14. The non-transitory machine-readable storage medium of claim 1, wherein the manifest certificate check comprises determining whether the manifest certificate is stored in the security module, wherein the manifest certificate check produces a failure indication if the manifest certificate is not stored in the security module, the failure indication indicating that the security module is potentially not authorized for the processor module.

15. The non-transitory machine-readable storage medium of claim 1, wherein the cryptographic device identity comprises a device identity (DevID) certificate.

16. A method comprising:

validating, by a management system comprising a hardware processor, a security module connected to a processor module using a cryptographic device identity of the security module; and

after the validating, performing, by the management system, a manifest certificate check based on a manifest certificate containing:

information representing an identifier of a security processor in the security module, and

manifest information of a configuration of a device comprising the security module and the processor module, the manifest information comprising identifiers of components of the device,

wherein the manifest certificate check comprises:

accessing the identifier of the security processor using the manifest certificate,

comparing the accessed identifier of the security processor to an identifier of the security processor in the manifest certificate, and

based on the accessed identifier of the security processor matching the identifier of the security processor in the manifest certificate, comparing the identifiers of the components in the manifest certificate with stored identifiers of components that are to be included in the device.
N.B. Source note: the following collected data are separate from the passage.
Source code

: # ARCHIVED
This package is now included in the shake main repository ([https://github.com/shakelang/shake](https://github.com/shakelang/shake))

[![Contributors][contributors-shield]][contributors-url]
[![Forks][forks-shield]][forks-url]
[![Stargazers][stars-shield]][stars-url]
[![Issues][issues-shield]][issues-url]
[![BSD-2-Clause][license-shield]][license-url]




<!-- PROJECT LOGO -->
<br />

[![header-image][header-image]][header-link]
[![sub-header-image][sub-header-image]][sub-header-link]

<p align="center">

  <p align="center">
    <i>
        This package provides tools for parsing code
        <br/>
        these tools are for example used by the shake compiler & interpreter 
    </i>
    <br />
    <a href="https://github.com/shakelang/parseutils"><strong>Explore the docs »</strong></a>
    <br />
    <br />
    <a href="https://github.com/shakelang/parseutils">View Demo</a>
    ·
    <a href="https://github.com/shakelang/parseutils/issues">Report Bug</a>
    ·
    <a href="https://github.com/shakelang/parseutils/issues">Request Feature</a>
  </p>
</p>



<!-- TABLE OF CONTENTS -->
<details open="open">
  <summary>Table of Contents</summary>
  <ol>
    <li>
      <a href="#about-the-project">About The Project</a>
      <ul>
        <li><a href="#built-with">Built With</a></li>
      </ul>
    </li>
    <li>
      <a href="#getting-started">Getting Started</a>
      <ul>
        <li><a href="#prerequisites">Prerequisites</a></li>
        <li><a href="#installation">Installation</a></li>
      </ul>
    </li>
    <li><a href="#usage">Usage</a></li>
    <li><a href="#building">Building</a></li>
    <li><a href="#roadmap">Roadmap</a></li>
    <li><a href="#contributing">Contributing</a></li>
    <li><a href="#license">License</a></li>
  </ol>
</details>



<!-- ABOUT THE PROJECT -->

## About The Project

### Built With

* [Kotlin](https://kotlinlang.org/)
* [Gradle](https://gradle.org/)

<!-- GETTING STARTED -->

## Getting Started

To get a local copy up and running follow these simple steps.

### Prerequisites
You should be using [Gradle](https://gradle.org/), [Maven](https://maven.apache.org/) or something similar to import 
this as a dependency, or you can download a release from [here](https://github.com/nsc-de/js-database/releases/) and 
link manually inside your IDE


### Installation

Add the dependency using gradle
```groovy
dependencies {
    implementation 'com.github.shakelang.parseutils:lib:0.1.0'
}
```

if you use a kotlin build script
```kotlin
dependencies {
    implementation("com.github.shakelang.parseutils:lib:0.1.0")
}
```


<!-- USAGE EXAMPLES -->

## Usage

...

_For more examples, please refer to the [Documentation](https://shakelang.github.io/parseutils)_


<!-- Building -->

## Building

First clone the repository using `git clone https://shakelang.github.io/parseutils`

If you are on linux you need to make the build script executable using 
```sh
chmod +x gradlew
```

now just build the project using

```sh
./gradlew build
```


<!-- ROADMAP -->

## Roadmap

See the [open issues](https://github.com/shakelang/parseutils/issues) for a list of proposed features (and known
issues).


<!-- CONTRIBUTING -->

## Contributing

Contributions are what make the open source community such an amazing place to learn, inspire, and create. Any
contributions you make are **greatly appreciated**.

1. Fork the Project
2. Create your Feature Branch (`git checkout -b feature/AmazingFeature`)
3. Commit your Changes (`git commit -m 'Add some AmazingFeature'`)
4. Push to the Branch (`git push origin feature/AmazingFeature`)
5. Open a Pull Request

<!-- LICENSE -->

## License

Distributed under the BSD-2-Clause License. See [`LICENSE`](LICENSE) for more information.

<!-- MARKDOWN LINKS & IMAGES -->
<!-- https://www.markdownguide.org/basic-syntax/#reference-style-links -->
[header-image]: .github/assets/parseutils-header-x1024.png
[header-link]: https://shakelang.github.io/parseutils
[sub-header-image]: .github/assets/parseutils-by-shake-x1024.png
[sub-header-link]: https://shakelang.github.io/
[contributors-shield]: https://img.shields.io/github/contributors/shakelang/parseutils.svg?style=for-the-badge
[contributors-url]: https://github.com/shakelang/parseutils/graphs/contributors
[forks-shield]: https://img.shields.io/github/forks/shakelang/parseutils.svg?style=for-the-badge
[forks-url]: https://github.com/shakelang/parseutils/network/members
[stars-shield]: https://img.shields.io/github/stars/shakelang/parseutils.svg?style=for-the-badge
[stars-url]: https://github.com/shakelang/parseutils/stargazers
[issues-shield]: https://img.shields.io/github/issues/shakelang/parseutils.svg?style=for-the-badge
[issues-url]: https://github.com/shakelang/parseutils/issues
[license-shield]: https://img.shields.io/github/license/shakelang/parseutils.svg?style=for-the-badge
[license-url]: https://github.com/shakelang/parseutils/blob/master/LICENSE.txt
17. The method of claim 16, wherein the accessing of the identifier of the security processor using the manifest certificate comprises using a reference in the manifest certificate to retrieve a security processor certificate, and obtaining the identifier of the security processor from the security processor certificate, and wherein the identifier of the security processor comprises an endorsement key (EK) of the security processor.

18. The method of claim 16, comprising:

generating, by the management system, a failure indication in response to:

the accessed identifier of the security processor not matching the identifier of the security processor in the manifest certificate, or

the identifiers of the components in the manifest certificate not matching the stored identifiers,

wherein the failure indication indicates that the security module is potentially not authorized for the processor module.

19. A management system comprising:

a processor; and

a non-transitory storage medium comprising instructions executable on the processor to:

validate a security module comprising a security processor and connected to a processor module using a cryptographic device identity of the security module; and

perform a manifest certificate check based on information in a manifest certificate, the manifest certificate check comprising:

obtaining a security processor certificate using a reference in the manifest certificate,

determining based on information derived from the security processor certificate whether the manifest certificate refers to the security processor to which the cryptographic device identity is bound, and

comparing identifiers of components in the manifest certificate to stored identifiers.

20. The management system of claim 19, wherein the cryptographic device identity comprises a Device Identity (DevID) certificate, the manifest certificate comprises a platform certificate, and the security processor certificate comprises an endorsement key (EK) certificate.